* _Required work_:
Go through the records below and count every line containing "concepts". Reply with the count alone.

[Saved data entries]

- Opening Delimiter -

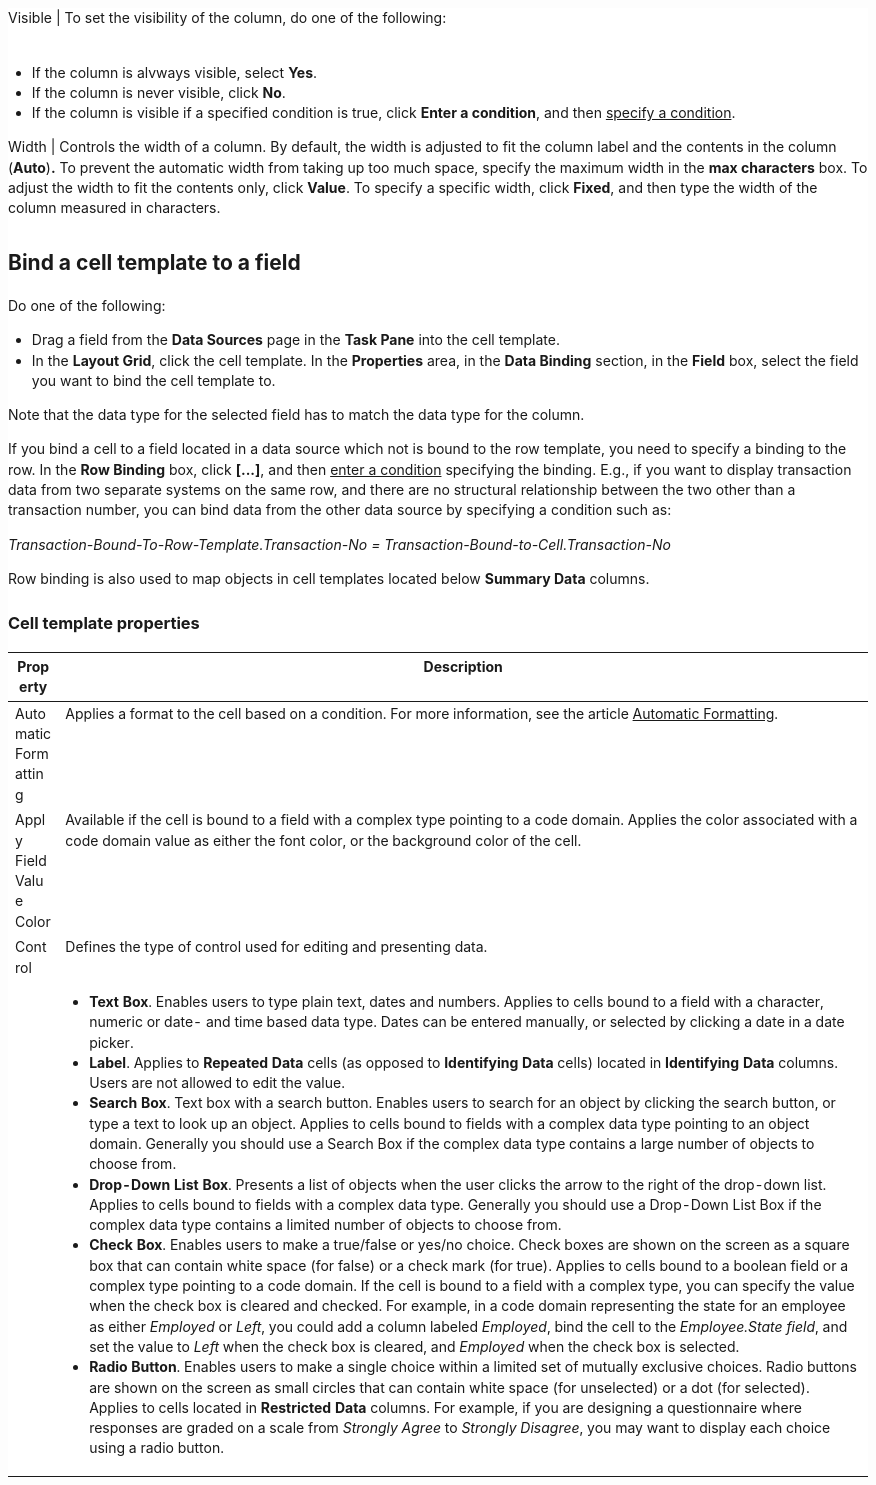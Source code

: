 Visible                       | To set the visibility of the column, do one of the following:<br><br><ul><li>If the column is alvways visible, select **Yes**.</li><li>If the column is never visible, click **No**.</li><li>If the column is visible if a specified condition is true, click **Enter a condition**, and then [specify a condition](../../common-concepts/conditions.md).</li></ul>
Width                         | Controls the width of a column. By default, the width is adjusted to fit the column label and the contents in the column (**Auto**)**.** To prevent the automatic width from taking up too much space, specify the maximum width in the **max characters** box. To adjust the width to fit the contents only, click **Value**. To specify a specific width, click **Fixed**, and then type the width of the column measured in characters.


## Bind a cell template to a field

Do one of the following:

*   Drag a field from the **Data Sources** page in the **Task Pane** into the cell template.
*   In the **Layout Grid**, click the cell template. In the **Properties** area, in the **Data Binding** section, in the **Field** box, select the field you want to bind the cell template to.

Note that the data type for the selected field has to match the data type for the column.

If you bind a cell to a field located in a data source which not is bound to the row template, you need to specify a binding to the row. In the **Row Binding** box, click **[...]**, and then [enter a condition](../../common-concepts/conditions.md) specifying the binding. E.g., if you want to display transaction data from two separate systems on the same row, and there are no structural relationship between the two other than a transaction number, you can bind data from the other data source by specifying a condition such as:

*Transaction-Bound-To-Row-Template.Transaction-No = Transaction-Bound-to-Cell.Transaction-No*

Row binding is also used to map objects in cell templates located below **Summary Data** columns.

### Cell template properties

Property                      | Description
------------------------------|----------------------------
Automatic Formatting          | Applies a format to the cell based on a condition. For more information, see the article [Automatic Formatting](../../common-concepts/automatic-formatting.md).
Apply Field Value Color       | Available if the cell is bound to a field with a complex type pointing to a code domain. Applies the color associated with a code domain value as either the font color, or the background color of the cell.
Control                       | Defines the type of control used for editing and presenting data.<br><br><ul><li>**Text Box**. Enables users to type plain text, dates and numbers. Applies to cells bound to a field with a character, numeric or date- and time based data type. Dates can be entered manually, or selected by clicking a date in a date picker.</li><li>**Label**. Applies to **Repeated Data** cells (as opposed to **Identifying Data** cells) located in **Identifying Data** columns. Users are not allowed to edit the value.</li><li>**Search Box**. Text box with a search button. Enables users to search for an object by clicking the search button, or type a text to look up an object. Applies to cells bound to fields with a complex data type pointing to an object domain. Generally you should use a Search Box if the complex data type contains a large number of objects to choose from.</li><li>**Drop-Down List Box**. Presents a list of objects when the user clicks the arrow to the right of the drop-down list. Applies to cells bound to fields with a complex data type. Generally you should use a Drop-Down List Box if the complex data type contains a limited number of objects to choose from.</li><li>**Check Box**. Enables users to make a true/false or yes/no choice. Check boxes are shown on the screen as a square box that can contain white space (for false) or a check mark (for true). Applies to cells bound to a boolean field or a complex type pointing to a code domain. If the cell is bound to a field with a complex type, you can specify the value when the check box is cleared and checked. For example, in a code domain representing the state for an employee as either *Employed* or *Left*, you could add a column labeled *Employed*, bind the cell to the *Employee.State field*, and set the value to *Left* when the check box is cleared, and *Employed* when the check box is selected.</li><li>**Radio Button**. Enables users to make a single choice within a limited set of mutually exclusive choices. Radio buttons are shown on the screen as small circles that can contain white space (for unselected) or a dot (for selected). Applies to cells located in **Restricted Data** columns. For example, if you are designing a questionnaire where responses are graded on a scale from *Strongly Agree* to *Strongly Disagree*, you may want to display each choice using a radio button.</li></ul>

- Closing Delimiter -

* _Task result_:
3